Lettre ouverte au CF au sujet des librairies

Lettre ouverte au Conseil Fédéral après l’annonce de la fermeture des librairies

Monsieur le Président de la Confédération, Mesdames, Messieurs,

Voici un an, presque jour pour pour jour que le monde s’est effondré sous le poids d’une pandémie dont nous ignorons encore la provenance, la teneur, la nature même, si l’on s’en tient aux différentes versions de la bête fournies par l’OMS.

La planète entière a subi la dictature et la violence de la première et de la deuxième vague avec ses victimes, ses dégâts collatéraux. Chaque gouvernement a fait selon conscience pour rendre la monnaie à l’ennemi, opérant des choix, bâtissant des camps, luttant au mieux.

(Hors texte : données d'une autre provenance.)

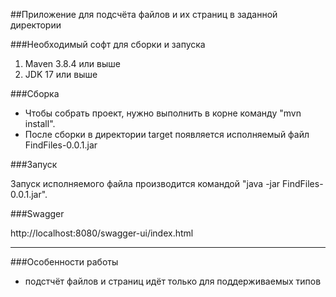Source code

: ##Приложение для подсчёта файлов и их страниц в заданной директории

###Необходимый софт для сборки и запуска
1. Maven 3.8.4 или выше
2. JDK 17 или выше

###Сборка

- Чтобы собрать проект, нужно выполнить в корне команду "mvn install".
- После сборки в директории target появляется исполняемый файл FindFiles-0.0.1.jar

###Запуск

Запуск исполняемого файла производится командой "java -jar FindFiles-0.0.1.jar".

###Swagger

http://localhost:8080/swagger-ui/index.html

----------------
###Особенности работы
- подстчёт файлов и страниц идёт только для поддерживаемых типов
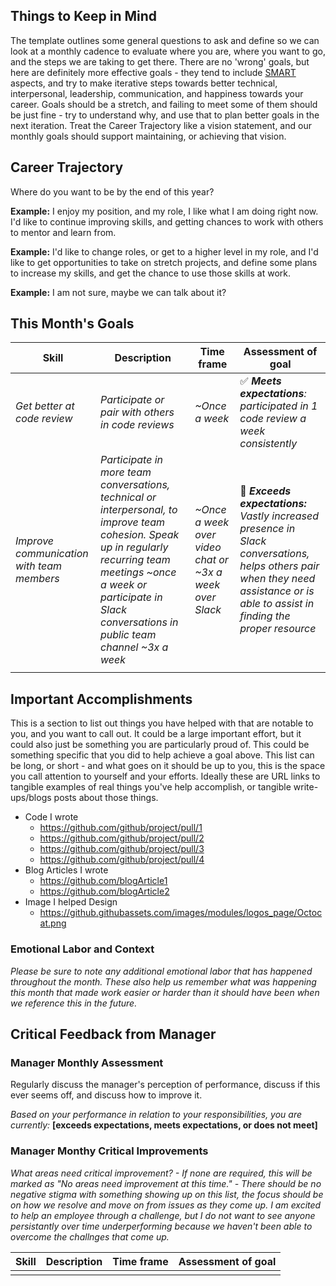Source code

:## Things to Keep in Mind
The template outlines some general questions to ask and define so we can look at a monthly cadence to evaluate where you are, where you want to go, and the steps we are taking to get there. There are no 'wrong' goals, but here are definitely more effective goals - they tend to include [SMART](https://www.mindtools.com/pages/article/smart-goals.htm) aspects, and try to make iterative steps towards better technical, interpersonal, leadership, communication, and happiness towards your career. Goals should be a stretch, and failing to meet some of them should be just fine - try to understand why, and use that to plan better goals in the next iteration. Treat the Career Trajectory like a vision statement, and our monthly goals should support maintaining, or achieving that vision.

## Career Trajectory
Where do you want to be by the end of this year? 

**Example:** I enjoy my position, and my role, I like what I am doing right now. I'd like to continue improving skills, and getting chances to work with others to mentor and learn from.

**Example:** I'd like to change roles, or get to a higher level in my role, and I'd like to get opportunities to take on stretch projects, and define some plans to increase my skills, and get the chance to use those skills at work. 

**Example:** I am not sure, maybe we can talk about it?

## This Month's Goals
| Skill | Description | Time frame | Assessment of goal |
|-------------------------------------------|------------------------------------------------------------------------------------------------------------------------------------------------------------------------------------------------------------------------------------|---------------------------------------------------------|-------------------------------------------------------------------------------|
| _Get better at code review_ | _Participate or pair with others in code reviews_ | _~Once a week_ |  ✅ _**Meets expectations**: participated in 1 code review a week consistently_ |
| _Improve communication with team members_ | _Participate in more team conversations, technical or interpersonal, to improve team cohesion. Speak up in regularly recurring team meetings ~once a week or participate in Slack conversations in public team channel ~3x a week_ | _~Once a week over video chat or ~3x a week over Slack_ | 🍰  _**Exceeds expectations:** Vastly increased presence in Slack conversations, helps others pair when they need assistance or is able to assist in finding the proper resource_ |
|  |  |  |  |

## Important Accomplishments

This is a section to list out things you have helped with that are notable to you, and you want to call out. It could be a large important effort, but it could also just be something you are particularly proud of. This could be something specific that you did to help achieve a goal above. This list can be long, or short - and what goes on it should be up to you, this is the space you call attention to yourself and your efforts. Ideally these are URL links to tangible examples of real things you've help accomplish, or tangible write-ups/blogs posts about those things. 

- Code I wrote
  - https://github.com/github/project/pull/1
  - https://github.com/github/project/pull/2
  - https://github.com/github/project/pull/3
  - https://github.com/github/project/pull/4
- Blog Articles I wrote
  - https://github.com/blogArticle1
  - https://github.com/blogArticle2
- Image I helped Design
  - https://github.githubassets.com/images/modules/logos_page/Octocat.png

### Emotional Labor and Context
_Please be sure to note any additional emotional labor that has happened throughout the month. These also help us remember what was happening this month that made work easier or harder than it should have been when we reference this in the future._

## Critical Feedback from Manager
### Manager Monthly Assessment
Regularly discuss the manager's perception of performance, discuss if this ever seems off, and discuss how to improve it.

_Based on your performance in relation to your responsibilities, you are currently:_ **[exceeds expectations, meets expectations, or does not meet]**

### Manager Monthy Critical Improvements

_What areas need critical improvement? - If none are required, this will be marked as "No areas need improvement at this time." - There should be no negative stigma with something showing up on this list, the focus should be on how we resolve and move on from issues as they come up. I am excited to help an employee through a challenge, but I do not want to see anyone persistantly over time underperforming because we haven't been able to overcome the challnges that come up._

| Skill | Description | Time frame | Assessment of goal |
|-------------------------------------------|------------------------------------------------------------------------------------------------------------------------------------------------------------------------------------------------------------------------------------|---------------------------------------------------------|-------------------------------------------------------------------------------|
|  |  |  |  |
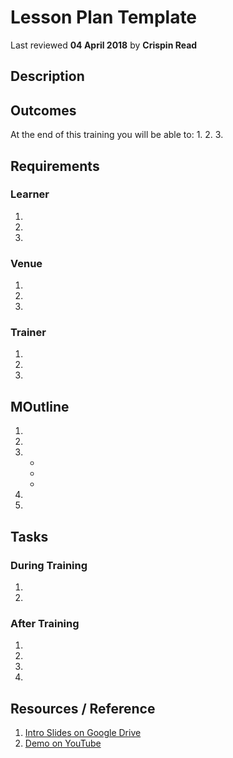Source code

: # Lesson Plan Template
Last reviewed **04 April 2018** by **Crispin Read**

## Description


## Outcomes

At the end of this training you will be able to:
1. 
2. 
3. 

## Requirements

### Learner
1. 
2. 
3. 

### Venue
1. 
2. 
3. 

### Trainer
1. 
2. 
3. 

## MOutline


1. 
2. 
3. 
    - 
    - 
    - 
4.
5. 

## Tasks

### During Training
1. 
2. 

### After Training
1. 
2. 
3. 
4. 

## Resources / Reference

1. [Intro Slides on Google Drive](#)
2. [Demo on YouTube](#)

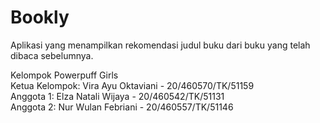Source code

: # Bookly
Aplikasi yang menampilkan rekomendasi judul buku dari buku yang telah dibaca sebelumnya.

Kelompok Powerpuff Girls<br>
Ketua Kelompok: Vira Ayu Oktaviani - 20/460570/TK/51159<br>
Anggota 1: Elza Natali Wijaya - 20/460542/TK/51131<br>
Anggota 2: Nur Wulan Febriani - 20/460557/TK/51146<br>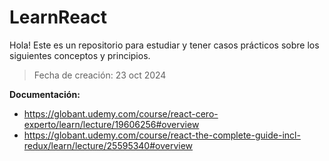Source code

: # LearnReact

Hola! Este es un repositorio para estudiar y tener casos prácticos sobre los siguientes conceptos y principios.

> Fecha de creación: 23 oct 2024

**Documentación:**

- https://globant.udemy.com/course/react-cero-experto/learn/lecture/19606256#overview
- https://globant.udemy.com/course/react-the-complete-guide-incl-redux/learn/lecture/25595340#overview
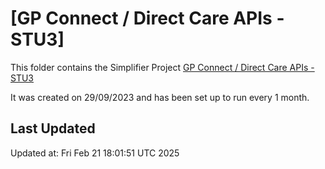 # [GP Connect / Direct Care APIs - STU3]
This folder contains the Simplifier Project [GP Connect / Direct Care APIs - STU3](https://simplifier.net/gpconnect2)

It was created on 29/09/2023 and has been set up to run every 1 month.

## Last Updated

Updated at: Fri Feb 21 18:01:51 UTC 2025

Pour ma part, je ne suis ni un chef militaire, ni un médecin. Je n’ai donc pas grand-chose à dire en ce qui concerne les décisions qui ont été prises sinon que je veux croire qu’elles procèdent d’une priorité absolue, celle du bien et de la santé publiques et je vous en remercie.

J’ai toujours, pendant cette année sinistre, remercié le ciel de vivre en Suisse, patrie de l’excellence des soins, de l’abondance de ressources et d’un savoir-vivre qui vous a permis, au moment de la première offensive, de compter sur le bon sens et la citoyenneté de chacun pour endiguer l’épidémie.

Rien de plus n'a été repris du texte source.